- About this exercise: Line by line, please look for the word "Continent" in the following records, then copy each line you find it in.

[Records from a collection]
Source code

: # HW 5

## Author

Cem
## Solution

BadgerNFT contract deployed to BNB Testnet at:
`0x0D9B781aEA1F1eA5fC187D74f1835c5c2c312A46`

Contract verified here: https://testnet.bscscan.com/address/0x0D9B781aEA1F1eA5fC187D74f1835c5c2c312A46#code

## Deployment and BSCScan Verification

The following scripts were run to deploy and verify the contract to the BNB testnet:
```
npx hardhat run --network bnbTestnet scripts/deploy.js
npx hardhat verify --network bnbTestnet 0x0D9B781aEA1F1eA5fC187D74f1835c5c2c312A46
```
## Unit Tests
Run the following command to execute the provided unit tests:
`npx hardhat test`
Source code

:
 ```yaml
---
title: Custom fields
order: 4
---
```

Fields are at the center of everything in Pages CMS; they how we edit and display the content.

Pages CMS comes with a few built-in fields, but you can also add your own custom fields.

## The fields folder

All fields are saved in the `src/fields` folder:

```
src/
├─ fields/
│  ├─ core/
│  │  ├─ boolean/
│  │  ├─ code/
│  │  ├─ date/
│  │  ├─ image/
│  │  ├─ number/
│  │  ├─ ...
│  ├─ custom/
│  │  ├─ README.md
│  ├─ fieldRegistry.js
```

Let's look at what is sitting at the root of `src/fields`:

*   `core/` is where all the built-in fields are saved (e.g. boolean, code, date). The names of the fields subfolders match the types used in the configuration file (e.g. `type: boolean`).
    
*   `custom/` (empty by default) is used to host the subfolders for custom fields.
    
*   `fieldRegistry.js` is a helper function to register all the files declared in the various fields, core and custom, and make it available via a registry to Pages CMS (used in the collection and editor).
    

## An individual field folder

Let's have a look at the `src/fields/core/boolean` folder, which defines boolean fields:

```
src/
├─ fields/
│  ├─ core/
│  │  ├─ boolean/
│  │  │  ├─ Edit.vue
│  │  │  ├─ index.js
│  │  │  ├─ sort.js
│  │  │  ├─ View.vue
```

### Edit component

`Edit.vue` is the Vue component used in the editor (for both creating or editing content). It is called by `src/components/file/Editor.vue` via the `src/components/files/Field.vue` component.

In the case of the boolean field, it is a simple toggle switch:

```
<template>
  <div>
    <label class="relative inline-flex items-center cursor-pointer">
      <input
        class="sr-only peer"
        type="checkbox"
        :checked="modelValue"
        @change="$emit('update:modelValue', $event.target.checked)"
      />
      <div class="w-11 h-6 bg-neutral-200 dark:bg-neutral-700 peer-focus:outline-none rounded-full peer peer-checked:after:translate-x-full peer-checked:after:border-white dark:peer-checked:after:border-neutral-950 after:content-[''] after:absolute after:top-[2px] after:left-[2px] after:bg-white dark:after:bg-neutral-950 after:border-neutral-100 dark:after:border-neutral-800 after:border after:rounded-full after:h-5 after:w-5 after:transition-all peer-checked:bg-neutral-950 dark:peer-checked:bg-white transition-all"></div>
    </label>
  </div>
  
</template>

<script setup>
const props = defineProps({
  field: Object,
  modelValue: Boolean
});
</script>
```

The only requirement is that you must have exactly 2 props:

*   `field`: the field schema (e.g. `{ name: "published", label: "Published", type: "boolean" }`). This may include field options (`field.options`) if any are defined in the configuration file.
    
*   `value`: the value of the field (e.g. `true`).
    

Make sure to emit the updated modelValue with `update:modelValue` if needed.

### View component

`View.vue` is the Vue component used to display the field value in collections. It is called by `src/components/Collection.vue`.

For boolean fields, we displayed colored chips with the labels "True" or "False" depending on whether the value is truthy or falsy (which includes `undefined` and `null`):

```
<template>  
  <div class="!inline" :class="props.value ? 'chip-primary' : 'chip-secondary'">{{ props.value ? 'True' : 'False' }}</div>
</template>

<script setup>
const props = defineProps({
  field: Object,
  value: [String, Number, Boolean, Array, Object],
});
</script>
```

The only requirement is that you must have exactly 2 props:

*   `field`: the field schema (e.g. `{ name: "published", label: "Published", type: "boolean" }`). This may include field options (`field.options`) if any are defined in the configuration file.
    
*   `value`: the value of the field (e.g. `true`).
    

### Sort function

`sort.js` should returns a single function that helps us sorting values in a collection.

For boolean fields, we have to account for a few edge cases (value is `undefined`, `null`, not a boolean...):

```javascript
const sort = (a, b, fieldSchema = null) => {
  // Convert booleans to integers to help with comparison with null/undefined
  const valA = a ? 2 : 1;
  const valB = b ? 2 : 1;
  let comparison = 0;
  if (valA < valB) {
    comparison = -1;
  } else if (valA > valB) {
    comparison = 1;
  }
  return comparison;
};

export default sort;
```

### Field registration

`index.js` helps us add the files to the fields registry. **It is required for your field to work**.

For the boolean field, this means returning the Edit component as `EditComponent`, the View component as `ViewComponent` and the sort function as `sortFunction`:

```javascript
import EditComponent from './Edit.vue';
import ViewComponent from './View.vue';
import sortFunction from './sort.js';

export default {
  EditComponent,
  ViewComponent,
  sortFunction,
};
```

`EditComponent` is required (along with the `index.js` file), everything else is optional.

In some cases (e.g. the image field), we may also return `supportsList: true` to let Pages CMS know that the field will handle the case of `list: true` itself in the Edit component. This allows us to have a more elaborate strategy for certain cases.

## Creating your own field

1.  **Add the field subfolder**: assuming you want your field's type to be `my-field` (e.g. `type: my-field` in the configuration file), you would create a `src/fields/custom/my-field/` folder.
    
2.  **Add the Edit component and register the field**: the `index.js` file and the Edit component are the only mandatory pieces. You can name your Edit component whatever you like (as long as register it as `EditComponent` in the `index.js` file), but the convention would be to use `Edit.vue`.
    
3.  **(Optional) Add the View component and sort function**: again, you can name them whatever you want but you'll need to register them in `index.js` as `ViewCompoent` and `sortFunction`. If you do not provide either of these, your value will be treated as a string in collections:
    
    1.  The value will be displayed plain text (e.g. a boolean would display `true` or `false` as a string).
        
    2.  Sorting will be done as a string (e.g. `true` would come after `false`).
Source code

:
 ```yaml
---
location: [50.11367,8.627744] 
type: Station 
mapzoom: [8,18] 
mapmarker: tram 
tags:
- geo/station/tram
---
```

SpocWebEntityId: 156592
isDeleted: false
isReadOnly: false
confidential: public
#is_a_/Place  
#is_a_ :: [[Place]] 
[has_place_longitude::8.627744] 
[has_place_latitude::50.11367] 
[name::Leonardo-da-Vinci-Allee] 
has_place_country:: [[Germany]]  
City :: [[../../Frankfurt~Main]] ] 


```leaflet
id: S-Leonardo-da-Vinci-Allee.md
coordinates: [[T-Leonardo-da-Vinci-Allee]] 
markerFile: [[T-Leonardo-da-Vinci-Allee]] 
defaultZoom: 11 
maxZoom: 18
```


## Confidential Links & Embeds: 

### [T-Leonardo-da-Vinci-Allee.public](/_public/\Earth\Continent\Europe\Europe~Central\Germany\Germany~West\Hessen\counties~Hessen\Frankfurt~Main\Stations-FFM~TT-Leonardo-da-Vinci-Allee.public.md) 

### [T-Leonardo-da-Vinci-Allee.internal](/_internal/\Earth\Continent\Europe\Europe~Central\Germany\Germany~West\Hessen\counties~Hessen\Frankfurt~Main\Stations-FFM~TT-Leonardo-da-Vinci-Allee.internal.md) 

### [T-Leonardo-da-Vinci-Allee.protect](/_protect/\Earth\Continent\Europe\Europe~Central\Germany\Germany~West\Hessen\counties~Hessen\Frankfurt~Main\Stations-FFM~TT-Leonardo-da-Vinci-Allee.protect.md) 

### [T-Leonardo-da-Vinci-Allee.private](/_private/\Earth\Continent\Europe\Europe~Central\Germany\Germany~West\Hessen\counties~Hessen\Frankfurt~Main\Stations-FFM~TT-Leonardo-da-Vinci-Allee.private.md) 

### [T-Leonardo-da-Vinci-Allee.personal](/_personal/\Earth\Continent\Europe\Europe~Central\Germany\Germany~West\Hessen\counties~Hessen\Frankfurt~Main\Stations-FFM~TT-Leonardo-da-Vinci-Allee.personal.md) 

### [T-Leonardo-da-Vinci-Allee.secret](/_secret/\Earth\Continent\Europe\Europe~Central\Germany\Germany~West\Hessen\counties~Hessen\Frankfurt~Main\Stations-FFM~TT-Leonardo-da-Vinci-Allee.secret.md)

==

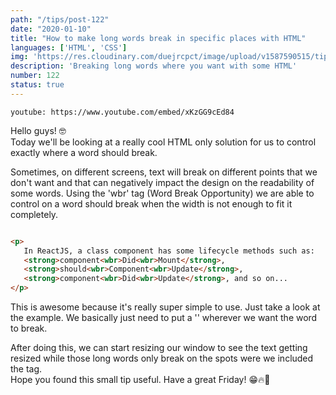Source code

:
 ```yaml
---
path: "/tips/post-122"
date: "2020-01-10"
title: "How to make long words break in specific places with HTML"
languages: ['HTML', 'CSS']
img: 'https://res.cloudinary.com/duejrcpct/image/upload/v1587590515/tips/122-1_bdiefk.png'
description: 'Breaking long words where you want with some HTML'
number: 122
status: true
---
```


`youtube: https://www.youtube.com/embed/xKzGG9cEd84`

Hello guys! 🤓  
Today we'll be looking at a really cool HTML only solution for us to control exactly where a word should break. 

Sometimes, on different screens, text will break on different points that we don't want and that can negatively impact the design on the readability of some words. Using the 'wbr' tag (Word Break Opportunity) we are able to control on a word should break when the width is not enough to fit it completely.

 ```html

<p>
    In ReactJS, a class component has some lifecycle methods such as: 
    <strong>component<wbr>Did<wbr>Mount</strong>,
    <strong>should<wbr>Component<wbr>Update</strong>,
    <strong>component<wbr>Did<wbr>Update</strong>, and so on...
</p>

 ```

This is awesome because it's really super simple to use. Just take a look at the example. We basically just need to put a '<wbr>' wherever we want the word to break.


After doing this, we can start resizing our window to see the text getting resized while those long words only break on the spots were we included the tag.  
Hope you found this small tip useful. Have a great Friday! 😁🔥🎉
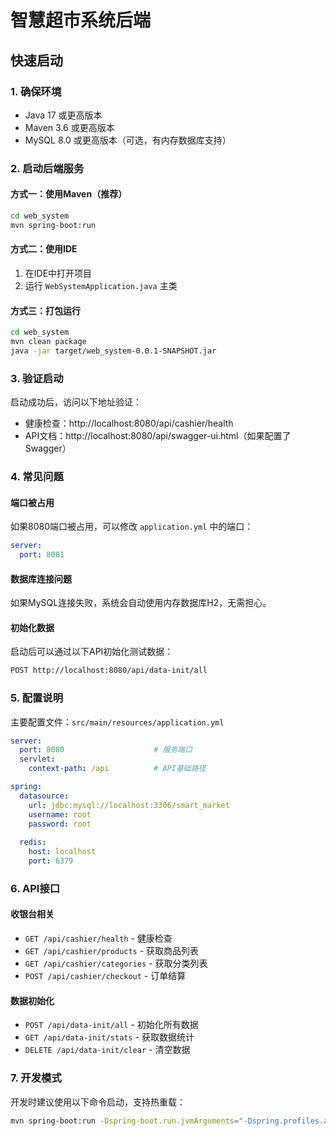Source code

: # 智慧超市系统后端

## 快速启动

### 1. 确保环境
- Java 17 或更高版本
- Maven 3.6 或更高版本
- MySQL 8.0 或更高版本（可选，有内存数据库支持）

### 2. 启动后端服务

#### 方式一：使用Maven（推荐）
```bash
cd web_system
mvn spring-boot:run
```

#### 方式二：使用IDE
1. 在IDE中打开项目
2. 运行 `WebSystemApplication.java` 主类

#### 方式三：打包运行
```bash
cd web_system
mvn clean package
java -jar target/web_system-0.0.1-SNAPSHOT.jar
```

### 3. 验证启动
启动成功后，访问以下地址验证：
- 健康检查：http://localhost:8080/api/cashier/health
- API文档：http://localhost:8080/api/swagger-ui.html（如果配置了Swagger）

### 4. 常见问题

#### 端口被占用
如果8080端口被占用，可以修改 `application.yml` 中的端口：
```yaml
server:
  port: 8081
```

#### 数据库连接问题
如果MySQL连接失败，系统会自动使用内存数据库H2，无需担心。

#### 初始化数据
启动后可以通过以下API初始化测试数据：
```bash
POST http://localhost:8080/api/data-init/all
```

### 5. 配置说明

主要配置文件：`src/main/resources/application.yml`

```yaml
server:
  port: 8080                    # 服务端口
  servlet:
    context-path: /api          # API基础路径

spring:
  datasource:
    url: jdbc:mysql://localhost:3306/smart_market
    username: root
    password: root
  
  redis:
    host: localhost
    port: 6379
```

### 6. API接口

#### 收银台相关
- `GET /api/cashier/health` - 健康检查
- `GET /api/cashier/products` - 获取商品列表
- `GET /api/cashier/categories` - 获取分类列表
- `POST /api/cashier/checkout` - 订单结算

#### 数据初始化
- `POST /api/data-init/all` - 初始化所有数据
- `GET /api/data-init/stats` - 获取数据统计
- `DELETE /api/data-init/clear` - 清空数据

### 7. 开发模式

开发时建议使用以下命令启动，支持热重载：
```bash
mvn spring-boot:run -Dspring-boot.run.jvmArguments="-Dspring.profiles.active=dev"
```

- Exercise output:
### [T-Leonardo-da-Vinci-Allee.public](/_public/\Earth\Continent\Europe\Europe~Central\Germany\Germany~West\Hessen\counties~Hessen\Frankfurt~Main\Stations-FFM~TT-Leonardo-da-Vinci-Allee.public.md) 
### [T-Leonardo-da-Vinci-Allee.internal](/_internal/\Earth\Continent\Europe\Europe~Central\Germany\Germany~West\Hessen\counties~Hessen\Frankfurt~Main\Stations-FFM~TT-Leonardo-da-Vinci-Allee.internal.md) 
### [T-Leonardo-da-Vinci-Allee.protect](/_protect/\Earth\Continent\Europe\Europe~Central\Germany\Germany~West\Hessen\counties~Hessen\Frankfurt~Main\Stations-FFM~TT-Leonardo-da-Vinci-Allee.protect.md) 
### [T-Leonardo-da-Vinci-Allee.private](/_private/\Earth\Continent\Europe\Europe~Central\Germany\Germany~West\Hessen\counties~Hessen\Frankfurt~Main\Stations-FFM~TT-Leonardo-da-Vinci-Allee.private.md) 
### [T-Leonardo-da-Vinci-Allee.personal](/_personal/\Earth\Continent\Europe\Europe~Central\Germany\Germany~West\Hessen\counties~Hessen\Frankfurt~Main\Stations-FFM~TT-Leonardo-da-Vinci-Allee.personal.md) 
### [T-Leonardo-da-Vinci-Allee.secret](/_secret/\Earth\Continent\Europe\Europe~Central\Germany\Germany~West\Hessen\counties~Hessen\Frankfurt~Main\Stations-FFM~TT-Leonardo-da-Vinci-Allee.secret.md)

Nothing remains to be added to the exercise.